# YOUR OBJECTIVE
Please retype the material beneath this task exactly, starting with its first line and finishing with the line containing "kunnen worden voorgesteld".

# RECORDS TO USE
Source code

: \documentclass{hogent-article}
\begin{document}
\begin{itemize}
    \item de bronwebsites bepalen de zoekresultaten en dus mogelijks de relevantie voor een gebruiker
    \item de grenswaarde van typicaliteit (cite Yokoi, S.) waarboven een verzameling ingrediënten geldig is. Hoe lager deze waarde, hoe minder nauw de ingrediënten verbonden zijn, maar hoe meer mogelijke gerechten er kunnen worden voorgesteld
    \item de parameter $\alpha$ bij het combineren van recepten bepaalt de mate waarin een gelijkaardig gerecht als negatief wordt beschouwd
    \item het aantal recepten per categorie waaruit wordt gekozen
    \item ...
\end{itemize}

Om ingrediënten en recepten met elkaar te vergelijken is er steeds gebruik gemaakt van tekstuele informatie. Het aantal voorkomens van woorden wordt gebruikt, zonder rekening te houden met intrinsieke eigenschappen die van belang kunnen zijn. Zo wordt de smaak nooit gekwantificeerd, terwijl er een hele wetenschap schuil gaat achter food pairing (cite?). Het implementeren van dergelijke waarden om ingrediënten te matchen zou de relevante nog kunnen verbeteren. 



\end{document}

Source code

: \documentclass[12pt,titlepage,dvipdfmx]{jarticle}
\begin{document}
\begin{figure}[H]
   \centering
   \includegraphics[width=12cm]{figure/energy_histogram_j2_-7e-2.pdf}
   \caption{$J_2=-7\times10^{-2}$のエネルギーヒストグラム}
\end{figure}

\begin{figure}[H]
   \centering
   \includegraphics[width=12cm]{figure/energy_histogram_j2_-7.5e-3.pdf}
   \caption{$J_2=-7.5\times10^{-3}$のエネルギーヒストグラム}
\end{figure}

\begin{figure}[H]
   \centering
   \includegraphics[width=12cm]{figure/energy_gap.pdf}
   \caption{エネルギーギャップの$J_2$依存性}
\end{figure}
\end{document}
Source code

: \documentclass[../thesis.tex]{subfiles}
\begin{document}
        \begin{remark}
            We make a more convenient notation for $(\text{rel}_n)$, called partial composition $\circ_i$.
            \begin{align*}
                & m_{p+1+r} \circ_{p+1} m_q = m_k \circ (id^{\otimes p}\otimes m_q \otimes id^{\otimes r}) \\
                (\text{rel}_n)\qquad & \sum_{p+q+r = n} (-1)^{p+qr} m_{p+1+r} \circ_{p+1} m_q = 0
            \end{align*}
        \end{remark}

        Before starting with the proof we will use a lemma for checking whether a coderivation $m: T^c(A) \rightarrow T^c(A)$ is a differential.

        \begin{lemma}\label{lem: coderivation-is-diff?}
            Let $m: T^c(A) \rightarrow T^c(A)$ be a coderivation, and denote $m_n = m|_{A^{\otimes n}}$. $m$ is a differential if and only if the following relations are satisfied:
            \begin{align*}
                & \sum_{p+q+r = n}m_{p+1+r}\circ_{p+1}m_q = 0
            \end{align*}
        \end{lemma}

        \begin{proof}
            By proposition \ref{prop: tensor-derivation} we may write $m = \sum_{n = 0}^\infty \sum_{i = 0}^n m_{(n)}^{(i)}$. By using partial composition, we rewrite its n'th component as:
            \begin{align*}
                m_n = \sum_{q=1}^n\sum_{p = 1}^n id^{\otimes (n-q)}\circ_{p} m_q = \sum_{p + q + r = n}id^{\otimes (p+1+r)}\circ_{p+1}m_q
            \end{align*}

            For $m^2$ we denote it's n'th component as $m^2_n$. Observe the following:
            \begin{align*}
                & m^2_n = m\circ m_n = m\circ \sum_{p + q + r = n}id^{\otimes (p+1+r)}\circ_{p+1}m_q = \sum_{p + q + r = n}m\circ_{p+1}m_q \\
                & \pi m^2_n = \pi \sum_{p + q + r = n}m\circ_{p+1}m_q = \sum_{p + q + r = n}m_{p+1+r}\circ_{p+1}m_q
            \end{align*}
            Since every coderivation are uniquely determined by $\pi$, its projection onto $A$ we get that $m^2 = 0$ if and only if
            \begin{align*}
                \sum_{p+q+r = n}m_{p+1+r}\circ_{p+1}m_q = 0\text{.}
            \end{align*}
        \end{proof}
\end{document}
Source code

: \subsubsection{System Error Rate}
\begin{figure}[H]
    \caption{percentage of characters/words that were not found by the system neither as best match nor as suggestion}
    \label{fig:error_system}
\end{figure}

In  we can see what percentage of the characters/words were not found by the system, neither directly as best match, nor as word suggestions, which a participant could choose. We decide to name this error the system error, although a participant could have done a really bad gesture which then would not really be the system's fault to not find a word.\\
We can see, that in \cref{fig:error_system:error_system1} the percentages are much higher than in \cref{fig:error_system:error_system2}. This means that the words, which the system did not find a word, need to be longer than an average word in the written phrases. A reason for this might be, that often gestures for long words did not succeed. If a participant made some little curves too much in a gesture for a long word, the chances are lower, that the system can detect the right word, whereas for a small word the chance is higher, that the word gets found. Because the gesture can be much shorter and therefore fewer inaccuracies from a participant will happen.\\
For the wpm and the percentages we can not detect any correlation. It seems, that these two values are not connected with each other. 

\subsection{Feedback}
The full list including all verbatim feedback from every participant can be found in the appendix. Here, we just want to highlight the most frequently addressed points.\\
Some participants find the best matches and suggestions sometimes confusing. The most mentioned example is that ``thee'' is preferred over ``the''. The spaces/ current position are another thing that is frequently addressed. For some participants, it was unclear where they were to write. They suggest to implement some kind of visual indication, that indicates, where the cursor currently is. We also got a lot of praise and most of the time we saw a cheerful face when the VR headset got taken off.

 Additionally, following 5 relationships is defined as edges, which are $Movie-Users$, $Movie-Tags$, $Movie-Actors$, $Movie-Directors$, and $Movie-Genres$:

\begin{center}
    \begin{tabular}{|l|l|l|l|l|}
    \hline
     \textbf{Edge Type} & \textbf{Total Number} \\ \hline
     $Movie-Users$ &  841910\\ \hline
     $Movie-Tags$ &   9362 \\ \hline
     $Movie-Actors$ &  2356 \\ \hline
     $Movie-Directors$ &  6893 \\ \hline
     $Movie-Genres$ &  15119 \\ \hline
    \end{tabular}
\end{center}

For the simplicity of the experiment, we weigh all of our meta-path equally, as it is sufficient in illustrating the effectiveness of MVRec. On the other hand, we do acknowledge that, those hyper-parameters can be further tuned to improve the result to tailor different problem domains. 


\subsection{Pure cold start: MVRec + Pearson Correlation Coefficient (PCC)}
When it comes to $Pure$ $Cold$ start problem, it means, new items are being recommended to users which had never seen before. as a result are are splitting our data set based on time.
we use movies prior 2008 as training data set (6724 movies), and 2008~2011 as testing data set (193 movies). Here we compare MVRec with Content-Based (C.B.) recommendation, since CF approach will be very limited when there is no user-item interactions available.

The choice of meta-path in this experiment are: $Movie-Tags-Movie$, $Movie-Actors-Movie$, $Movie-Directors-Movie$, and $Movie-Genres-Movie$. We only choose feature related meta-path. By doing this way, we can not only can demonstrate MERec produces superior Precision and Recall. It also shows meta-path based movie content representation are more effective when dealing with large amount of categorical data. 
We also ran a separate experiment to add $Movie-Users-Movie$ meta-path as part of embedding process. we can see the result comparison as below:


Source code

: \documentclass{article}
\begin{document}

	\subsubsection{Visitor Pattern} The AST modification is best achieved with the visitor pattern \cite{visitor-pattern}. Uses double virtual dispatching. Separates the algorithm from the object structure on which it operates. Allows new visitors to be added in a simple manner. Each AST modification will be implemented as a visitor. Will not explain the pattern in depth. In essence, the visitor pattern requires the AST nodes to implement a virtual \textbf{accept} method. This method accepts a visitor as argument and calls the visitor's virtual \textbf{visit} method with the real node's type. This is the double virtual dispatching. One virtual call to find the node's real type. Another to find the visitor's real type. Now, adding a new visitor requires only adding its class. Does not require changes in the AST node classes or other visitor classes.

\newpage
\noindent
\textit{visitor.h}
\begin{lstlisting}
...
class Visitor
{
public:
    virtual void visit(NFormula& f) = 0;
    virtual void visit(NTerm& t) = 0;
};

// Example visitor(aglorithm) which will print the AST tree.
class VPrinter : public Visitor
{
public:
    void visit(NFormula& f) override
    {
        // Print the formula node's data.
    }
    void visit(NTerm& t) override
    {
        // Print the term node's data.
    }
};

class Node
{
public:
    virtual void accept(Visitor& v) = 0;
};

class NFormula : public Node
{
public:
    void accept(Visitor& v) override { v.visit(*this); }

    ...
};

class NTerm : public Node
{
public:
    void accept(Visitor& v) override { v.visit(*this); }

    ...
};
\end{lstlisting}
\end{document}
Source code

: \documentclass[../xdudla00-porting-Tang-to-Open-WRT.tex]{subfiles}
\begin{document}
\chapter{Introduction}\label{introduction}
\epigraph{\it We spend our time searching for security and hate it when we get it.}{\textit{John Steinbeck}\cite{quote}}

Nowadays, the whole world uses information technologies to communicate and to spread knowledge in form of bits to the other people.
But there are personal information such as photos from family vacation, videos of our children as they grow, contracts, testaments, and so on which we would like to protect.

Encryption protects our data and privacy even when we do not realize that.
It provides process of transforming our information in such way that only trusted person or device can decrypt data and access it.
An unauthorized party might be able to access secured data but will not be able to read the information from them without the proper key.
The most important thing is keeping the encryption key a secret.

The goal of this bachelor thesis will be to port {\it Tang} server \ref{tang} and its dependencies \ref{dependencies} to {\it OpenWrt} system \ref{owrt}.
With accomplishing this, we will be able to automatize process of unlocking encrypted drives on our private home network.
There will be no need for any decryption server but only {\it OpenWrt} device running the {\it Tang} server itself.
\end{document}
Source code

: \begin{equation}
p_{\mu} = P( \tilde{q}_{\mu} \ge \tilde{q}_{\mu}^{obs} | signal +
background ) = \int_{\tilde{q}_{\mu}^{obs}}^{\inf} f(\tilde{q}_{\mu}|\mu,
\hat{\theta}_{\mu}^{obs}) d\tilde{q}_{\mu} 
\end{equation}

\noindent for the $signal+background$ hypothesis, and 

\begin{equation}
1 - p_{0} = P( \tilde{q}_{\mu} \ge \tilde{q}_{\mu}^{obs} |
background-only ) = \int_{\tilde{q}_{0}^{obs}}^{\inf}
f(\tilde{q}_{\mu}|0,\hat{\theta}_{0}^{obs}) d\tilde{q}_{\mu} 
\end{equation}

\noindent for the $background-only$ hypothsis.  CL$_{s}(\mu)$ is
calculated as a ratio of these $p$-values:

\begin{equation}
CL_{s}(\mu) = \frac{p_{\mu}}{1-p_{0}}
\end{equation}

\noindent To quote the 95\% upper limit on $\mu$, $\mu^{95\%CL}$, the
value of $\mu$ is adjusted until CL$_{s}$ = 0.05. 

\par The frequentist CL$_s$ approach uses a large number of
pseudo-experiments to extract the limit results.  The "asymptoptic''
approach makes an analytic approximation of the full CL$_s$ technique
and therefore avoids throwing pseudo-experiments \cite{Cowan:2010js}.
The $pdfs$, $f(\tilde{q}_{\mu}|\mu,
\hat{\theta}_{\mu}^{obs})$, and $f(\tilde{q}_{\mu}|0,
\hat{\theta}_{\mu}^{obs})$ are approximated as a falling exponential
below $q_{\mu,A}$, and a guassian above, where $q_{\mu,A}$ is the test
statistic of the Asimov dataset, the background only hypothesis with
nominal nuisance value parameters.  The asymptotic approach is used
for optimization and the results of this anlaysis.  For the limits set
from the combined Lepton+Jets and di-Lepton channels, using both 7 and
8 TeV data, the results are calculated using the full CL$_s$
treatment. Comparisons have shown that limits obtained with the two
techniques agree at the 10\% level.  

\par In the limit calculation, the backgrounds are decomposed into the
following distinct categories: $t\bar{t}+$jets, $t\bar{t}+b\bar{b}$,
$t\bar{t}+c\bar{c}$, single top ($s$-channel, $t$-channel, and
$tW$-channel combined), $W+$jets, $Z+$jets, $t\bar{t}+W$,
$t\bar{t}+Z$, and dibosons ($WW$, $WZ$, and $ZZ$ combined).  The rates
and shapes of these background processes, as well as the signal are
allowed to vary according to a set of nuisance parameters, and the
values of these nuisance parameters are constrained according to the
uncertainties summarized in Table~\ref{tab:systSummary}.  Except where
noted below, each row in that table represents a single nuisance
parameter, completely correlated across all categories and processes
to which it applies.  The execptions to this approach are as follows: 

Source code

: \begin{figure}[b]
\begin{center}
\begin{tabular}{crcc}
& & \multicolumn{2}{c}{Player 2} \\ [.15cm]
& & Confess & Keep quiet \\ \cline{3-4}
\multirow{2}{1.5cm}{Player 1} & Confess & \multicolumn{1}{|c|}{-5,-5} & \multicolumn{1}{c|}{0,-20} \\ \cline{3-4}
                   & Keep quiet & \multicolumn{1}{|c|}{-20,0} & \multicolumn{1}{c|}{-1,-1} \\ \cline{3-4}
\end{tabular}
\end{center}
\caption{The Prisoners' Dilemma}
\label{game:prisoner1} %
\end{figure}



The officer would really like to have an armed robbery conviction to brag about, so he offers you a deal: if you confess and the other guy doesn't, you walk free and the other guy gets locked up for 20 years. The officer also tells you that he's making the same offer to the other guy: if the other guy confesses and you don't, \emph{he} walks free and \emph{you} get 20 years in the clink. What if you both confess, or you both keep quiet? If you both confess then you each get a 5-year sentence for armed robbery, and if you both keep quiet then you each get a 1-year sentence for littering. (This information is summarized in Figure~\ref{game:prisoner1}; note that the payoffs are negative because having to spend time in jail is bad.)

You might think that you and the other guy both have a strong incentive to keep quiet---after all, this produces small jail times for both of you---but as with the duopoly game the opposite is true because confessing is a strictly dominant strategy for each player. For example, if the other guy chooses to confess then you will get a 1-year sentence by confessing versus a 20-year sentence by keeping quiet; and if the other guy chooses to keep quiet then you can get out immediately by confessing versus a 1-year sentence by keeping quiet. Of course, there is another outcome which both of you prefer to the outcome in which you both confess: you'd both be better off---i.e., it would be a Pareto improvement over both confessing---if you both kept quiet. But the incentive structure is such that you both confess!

# EXERCISE SOLUTION
Source code

: \documentclass{hogent-article}
\begin{document}
\begin{itemize}
    \item de bronwebsites bepalen de zoekresultaten en dus mogelijks de relevantie voor een gebruiker
    \item de grenswaarde van typicaliteit (cite Yokoi, S.) waarboven een verzameling ingrediënten geldig is. Hoe lager deze waarde, hoe minder nauw de ingrediënten verbonden zijn, maar hoe meer mogelijke gerechten er kunnen worden voorgesteld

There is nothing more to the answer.